**SOURCE DATA**
▬▬▬▬▬▬

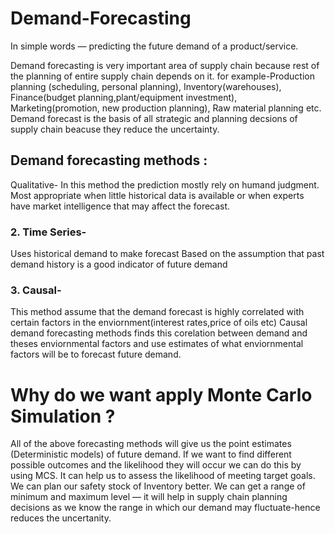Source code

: # Demand-Forecasting

In simple words — predicting the future demand of a product/service.

Demand forecasting is very important area of supply chain because rest of the planning of entire supply chain depends on it. for example-Production planning (scheduling, personal planning), Inventory(warehouses), Finance(budget planning,plant/equipment investment), Marketing(promotion, new production planning), Raw material planning etc. Demand forecast is the basis of all strategic and planning decsions of supply chain beacuse they reduce the uncertainty.

## Demand forecasting methods :
Qualitative-
In this method the prediction mostly rely on humand judgment.
Most appropriate when little historical data is available or when experts have market intelligence that may affect the forecast.
### 2. Time Series-
Uses historical demand to make forecast
Based on the assumption that past demand history is a good indicator of future demand
### 3. Causal-
This method assume that the demand forecast is highly correlated with certain factors in the enviornment(interest rates,price of oils etc)
Causal demand forecasting methods finds this corelation between demand and theses enviornmental factors and use estimates of what enviornmental factors will be to forecast future demand.
# Why do we want apply Monte Carlo Simulation ?
All of the above forecasting methods will give us the point estimates (Deterministic models) of future demand. If we want to find different possible outcomes and the likelihood they will occur we can do this by using MCS. It can help us to assess the likelihood of meeting target goals. We can plan our safety stock of Inventory better. We can get a range of minimum and maximum level — it will help in supply chain planning decisions as we know the range in which our demand may fluctuate-hence reduces the uncertanity.
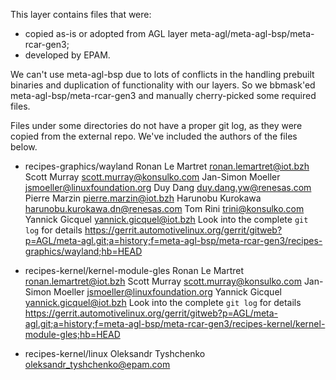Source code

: This layer contains files that were:
 - copied as-is or adopted from AGL layer meta-agl/meta-agl-bsp/meta-rcar-gen3;
 - developed by EPAM.

We can't use meta-agl-bsp due to lots of conflicts in the handling prebuilt
binaries and duplication of functionality with our layers.
So we bbmask'ed meta-agl-bsp/meta-rcar-gen3 and manually cherry-picked some
required files.

Files under some directories do not have a proper git log, as they were copied
from the external repo. We've included the authors of the files below.

- recipes-graphics/wayland
  Ronan Le Martret <ronan.lemartret@iot.bzh>
  Scott Murray <scott.murray@konsulko.com>
  Jan-Simon Moeller <jsmoeller@linuxfoundation.org>
  Duy Dang <duy.dang.yw@renesas.com>
  Pierre Marzin <pierre.marzin@iot.bzh>
  Harunobu Kurokawa <harunobu.kurokawa.dn@renesas.com>
  Tom Rini <trini@konsulko.com>
  Yannick Gicquel <yannick.gicquel@iot.bzh>
Look into the complete `git log` for details
https://gerrit.automotivelinux.org/gerrit/gitweb?p=AGL/meta-agl.git;a=history;f=meta-agl-bsp/meta-rcar-gen3/recipes-graphics/wayland;hb=HEAD

- recipes-kernel/kernel-module-gles
  Ronan Le Martret <ronan.lemartret@iot.bzh>
  Scott Murray <scott.murray@konsulko.com>
  Jan-Simon Moeller <jsmoeller@linuxfoundation.org>
  Yannick Gicquel <yannick.gicquel@iot.bzh>
Look into the complete `git log` for details
https://gerrit.automotivelinux.org/gerrit/gitweb?p=AGL/meta-agl.git;a=history;f=meta-agl-bsp/meta-rcar-gen3/recipes-kernel/kernel-module-gles;hb=HEAD

- recipes-kernel/linux
  Oleksandr Tyshchenko <oleksandr_tyshchenko@epam.com>


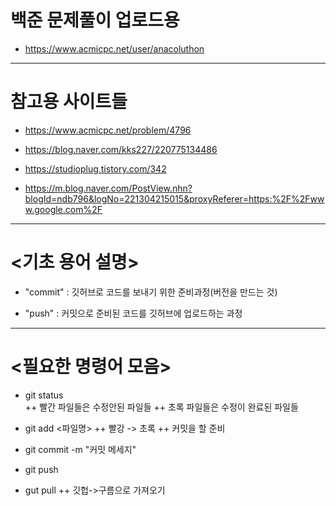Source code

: # 백준 문제풀이 업로드용


+ https://www.acmicpc.net/user/anacoluthon


--------


# 참고용 사이트들
* https://www.acmicpc.net/problem/4796

+ https://blog.naver.com/kks227/220775134486

+ https://studioplug.tistory.com/342

+ https://m.blog.naver.com/PostView.nhn?blogId=ndb796&logNo=221304215015&proxyReferer=https:%2F%2Fwww.google.com%2F


--------


# <기초 용어 설명>
+ "commit" : 깃허브로 코드를 보내기 위한 준비과정(버전을 만드는 것)

+ "push"	: 커밋으로 준비된 코드를 깃허브에 업로드하는 과정


--------


# <필요한 명령어 모음>
+ git status   
	++ 빨간 파일들은 수정안된 파일들
	++ 초록 파일들은 수정이 완료된 파일들

+ git add <파일명>
	++ 빨강 -> 초록 
	++ 커밋을 할 준비

 + git commit -m "커밋 메세지"

+ git push


+ gut pull
	++ 깃헙->구름으로 가져오기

▬▬▬▬▬▬

**WHAT IS BEING ASKED**
Go through the records and pull out each line that includes the word "acmicpc".

**TASK RESULT**
+ https://www.acmicpc.net/user/anacoluthon
* https://www.acmicpc.net/problem/4796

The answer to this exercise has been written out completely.